(Stored data entries)

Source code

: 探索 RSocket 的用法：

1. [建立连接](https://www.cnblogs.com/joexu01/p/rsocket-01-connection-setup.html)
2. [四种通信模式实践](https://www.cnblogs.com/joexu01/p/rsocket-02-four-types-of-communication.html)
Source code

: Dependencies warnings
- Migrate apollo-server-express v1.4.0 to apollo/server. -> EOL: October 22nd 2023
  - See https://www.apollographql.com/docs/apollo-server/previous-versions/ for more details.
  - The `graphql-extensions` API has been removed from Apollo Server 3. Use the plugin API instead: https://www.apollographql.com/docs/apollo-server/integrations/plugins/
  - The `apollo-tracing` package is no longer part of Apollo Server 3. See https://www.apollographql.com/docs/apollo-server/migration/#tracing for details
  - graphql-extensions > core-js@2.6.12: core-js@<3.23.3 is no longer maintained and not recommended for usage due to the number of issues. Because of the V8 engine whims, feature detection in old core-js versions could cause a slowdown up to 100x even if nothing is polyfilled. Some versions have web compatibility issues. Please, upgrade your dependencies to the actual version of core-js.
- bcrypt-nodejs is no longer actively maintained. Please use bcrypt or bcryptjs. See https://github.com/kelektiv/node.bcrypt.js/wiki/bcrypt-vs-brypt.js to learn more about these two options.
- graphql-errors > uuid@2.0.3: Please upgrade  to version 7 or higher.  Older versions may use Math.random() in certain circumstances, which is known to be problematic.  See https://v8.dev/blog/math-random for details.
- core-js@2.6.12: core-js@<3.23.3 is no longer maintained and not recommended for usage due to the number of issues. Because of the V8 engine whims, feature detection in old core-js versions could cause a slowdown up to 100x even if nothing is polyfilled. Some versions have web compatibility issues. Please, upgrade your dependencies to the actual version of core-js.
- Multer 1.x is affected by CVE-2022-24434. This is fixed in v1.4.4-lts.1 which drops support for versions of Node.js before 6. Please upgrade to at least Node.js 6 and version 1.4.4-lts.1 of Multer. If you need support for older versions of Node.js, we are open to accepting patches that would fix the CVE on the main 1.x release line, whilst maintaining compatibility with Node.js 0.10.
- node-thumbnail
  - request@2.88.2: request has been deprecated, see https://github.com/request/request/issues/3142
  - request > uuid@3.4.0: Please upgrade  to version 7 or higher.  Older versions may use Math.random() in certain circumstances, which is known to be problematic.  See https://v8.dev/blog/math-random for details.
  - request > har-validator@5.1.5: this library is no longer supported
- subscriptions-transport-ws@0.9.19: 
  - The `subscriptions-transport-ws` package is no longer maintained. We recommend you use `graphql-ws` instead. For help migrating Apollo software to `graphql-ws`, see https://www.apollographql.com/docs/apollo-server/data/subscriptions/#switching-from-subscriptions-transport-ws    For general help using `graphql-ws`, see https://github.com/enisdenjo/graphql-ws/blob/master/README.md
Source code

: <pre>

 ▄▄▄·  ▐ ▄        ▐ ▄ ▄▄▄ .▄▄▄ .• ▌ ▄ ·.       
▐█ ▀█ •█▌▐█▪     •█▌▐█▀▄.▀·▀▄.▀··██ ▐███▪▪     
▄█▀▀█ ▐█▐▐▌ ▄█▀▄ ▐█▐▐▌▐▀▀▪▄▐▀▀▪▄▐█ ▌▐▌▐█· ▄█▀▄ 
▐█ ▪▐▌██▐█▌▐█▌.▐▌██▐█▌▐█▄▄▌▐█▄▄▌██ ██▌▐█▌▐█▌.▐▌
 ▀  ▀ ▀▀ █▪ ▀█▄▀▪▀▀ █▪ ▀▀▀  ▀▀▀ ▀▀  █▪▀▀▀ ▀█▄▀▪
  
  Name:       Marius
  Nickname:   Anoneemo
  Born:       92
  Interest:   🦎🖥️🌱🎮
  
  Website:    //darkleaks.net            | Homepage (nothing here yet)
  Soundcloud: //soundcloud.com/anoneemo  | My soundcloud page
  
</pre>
...
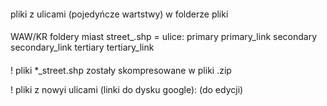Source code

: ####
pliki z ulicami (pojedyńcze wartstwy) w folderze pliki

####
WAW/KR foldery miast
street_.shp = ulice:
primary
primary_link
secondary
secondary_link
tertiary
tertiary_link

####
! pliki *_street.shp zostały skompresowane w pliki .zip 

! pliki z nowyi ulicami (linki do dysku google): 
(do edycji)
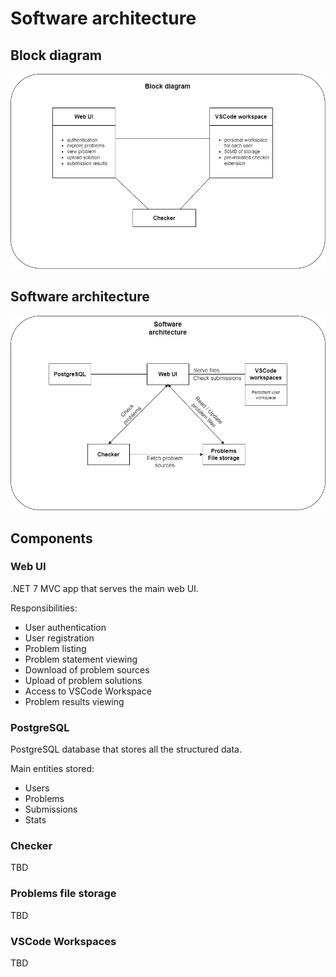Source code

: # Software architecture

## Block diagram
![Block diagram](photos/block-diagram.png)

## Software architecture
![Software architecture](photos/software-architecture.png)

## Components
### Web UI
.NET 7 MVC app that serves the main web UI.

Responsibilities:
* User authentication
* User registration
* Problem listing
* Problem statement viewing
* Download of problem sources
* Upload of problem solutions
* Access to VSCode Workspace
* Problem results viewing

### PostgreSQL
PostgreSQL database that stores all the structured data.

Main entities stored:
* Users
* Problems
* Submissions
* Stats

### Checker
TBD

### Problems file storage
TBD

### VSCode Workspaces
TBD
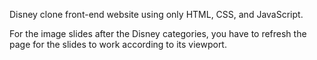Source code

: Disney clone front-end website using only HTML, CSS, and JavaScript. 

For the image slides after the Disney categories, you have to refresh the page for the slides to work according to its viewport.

- Task item -
Find each line in the records holding the string "circumstances" and show it.

- Result of this exercise -
- graphql-errors > uuid@2.0.3: Please upgrade  to version 7 or higher.  Older versions may use Math.random() in certain circumstances, which is known to be problematic.  See https://v8.dev/blog/math-random for details.
  - request > uuid@3.4.0: Please upgrade  to version 7 or higher.  Older versions may use Math.random() in certain circumstances, which is known to be problematic.  See https://v8.dev/blog/math-random for details.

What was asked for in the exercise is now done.